Unbroken: The codes we cannot crack

Secret radio broadcasts, a coded confession from a serial killer, and an entire book written in an unknown language. These are the illusive conundrums that have tantalised and challenged code-breakers for decades.

America’s Federal Bureau of Investigation turned to the public on Tuesday for help in solving a 1999 murder case. The body of 41-year-old Ricky McCormick was found dumped in a field in St. Louis, Missouri. The only clues to the killer’s identity were two coded notes in McCormick’s trouser pocket. Family members say he had written such notes since he was a boy, but nobody knows how to decipher them.

“Breaking the code could reveal the victim’s whereabouts before his death and could lead to the solution of a homicide,” said Dan Olson, chief of the FBI’s code-cracking unit. “Standard routes of cryptanalysis seem to have hit brick walls. Maybe someone with a fresh set of eyes might come up with a brilliant new idea.”

In making the appeal, the FBI also hopes that someone from McCormick’s past will come forward with more of his coded notes. Deciphering those could unlock the secrets written shortly before his death, revealing his final thoughts and, perhaps, bringing his killer to justice.

It is a case that is sure to capture the public’s imagination. People have long been fascinated by cryptography — the scrambling of information to control who can, and cannot read it. What child hasn’t used codewords to communicate under the radar of parents and teachers?

For as long as people have created codes, others have tried to break them. It can be a life-and-death effort: think Bletchley Park unravelling the German military ciphers during World War II. For others it is an obsession more akin to solving a sudoku or crossword puzzle; they are compelled to solve it merely to see if they can.

The opposing disciplines of cryptography and code-breaking have matured to such a state that modern computer ciphers are either cracked within days, or soon shown to be unbreakable. Bulletproof encryption is a rich business. One manufacturer of a secure memory stick is offering a $250,000 reward to anyone who can bypass its encryption, the theory being that nobody will succeed and the unclaimed reward becomes a marketing brag.

Most fascinating to many code-breakers are the ciphers that remain unbroken, some for decades, but which are believed — through instinct or analysis — to be solvable. Of these, the greatest attention is focused on so-called shortwave number stations.

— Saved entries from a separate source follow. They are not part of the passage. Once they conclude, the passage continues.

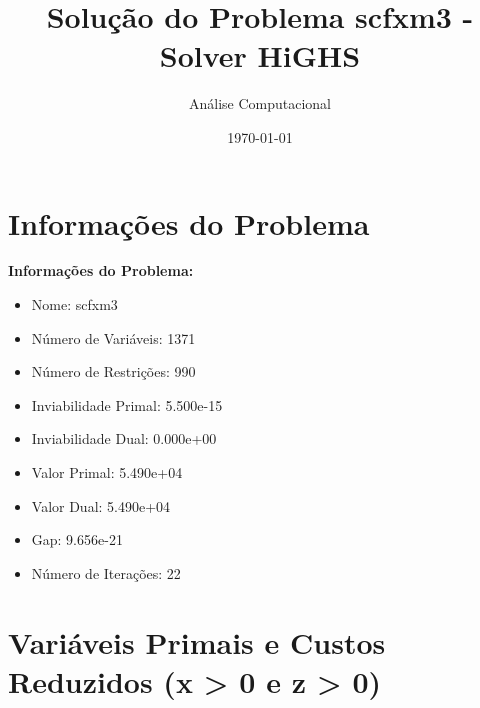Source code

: \documentclass[12pt]{article}
\title{Solução do Problema scfxm3 - Solver HiGHS}
\author{Análise Computacional}
\date{\today}
\begin{document}
\maketitle

\section{Informações do Problema}

\textbf{Informações do Problema:}
\begin{itemize}
\item Nome: scfxm3
\item Número de Variáveis: 1371
\item Número de Restrições: 990
\item Inviabilidade Primal: 5.500e-15
\item Inviabilidade Dual: 0.000e+00
\item Valor Primal: 5.490e+04
\item Valor Dual: 5.490e+04
\item Gap: 9.656e-21
\item Número de Iterações: 22
\end{itemize}


\section{Variáveis Primais e Custos Reduzidos (x > 0 e z > 0)}
\end{document}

For almost as long as shortwave radio has existed, picked up around the world have been broadcasts that consist of a recorded voice reciting a stream of numbers, assumed to represent encrypted messages. The messages are hidden in plain sight, so to speak — anyone can listen in, but only those with the decryption key will understand. The popular theory, that these broadcasts communicate instructions to spies, was bolstered by the 2001 prosecution of Cuban spies by the US government, which cited the use of encoded shortwave broadcasts.

One quite unique station, known as The Buzzer and traced to a site near Moscow, has broadcast beeps, and latterly buzzing noises, for 20 years, interrupted very rarely by a voice that speaks a sequence of Russian names. The scarcity of these voice broadcasts has stalled decoding efforts, and even with a flurry of activity in 2010 the meaning of the broadcasts remains unknown.

Does a cryptogram from 1970 conceal the identity of the person who shot and stabbed to death at least five people in California? Throughout his murderous spree, during which he injured many others, the Zodiac Killer sent demands and threats to newspapers, including encrypted messages. Decoded, these messages revealed the killer’s disturbing reflections on his crimes (“I like killing people because it is so much fun … when I die I will be reborn in paradise and the ones I have killed will become my slaves”) but some messages resisted code-breaking attempts. In one note the killer claimed to give his name, but the 13-letter code has proved impenetrable, and the identity of Zodiac remains unknown.

Shepherd’s Monument in Staffordshire has a number of peculiarities relating to its mirror-image engraving of a Nicolas Poussin painting. Cryptologists focus on an unexplained addition to the 18th century monument: the letters “OUOSVAVV”. Interpretations of this apparent code range from it being a dedication of love to a departed wife, clues to the location of the Holy Grail, a statement questioning the divinity of Jesus, and various biblical references. One elaborate decryption technique translates the engraving as simply the word mason.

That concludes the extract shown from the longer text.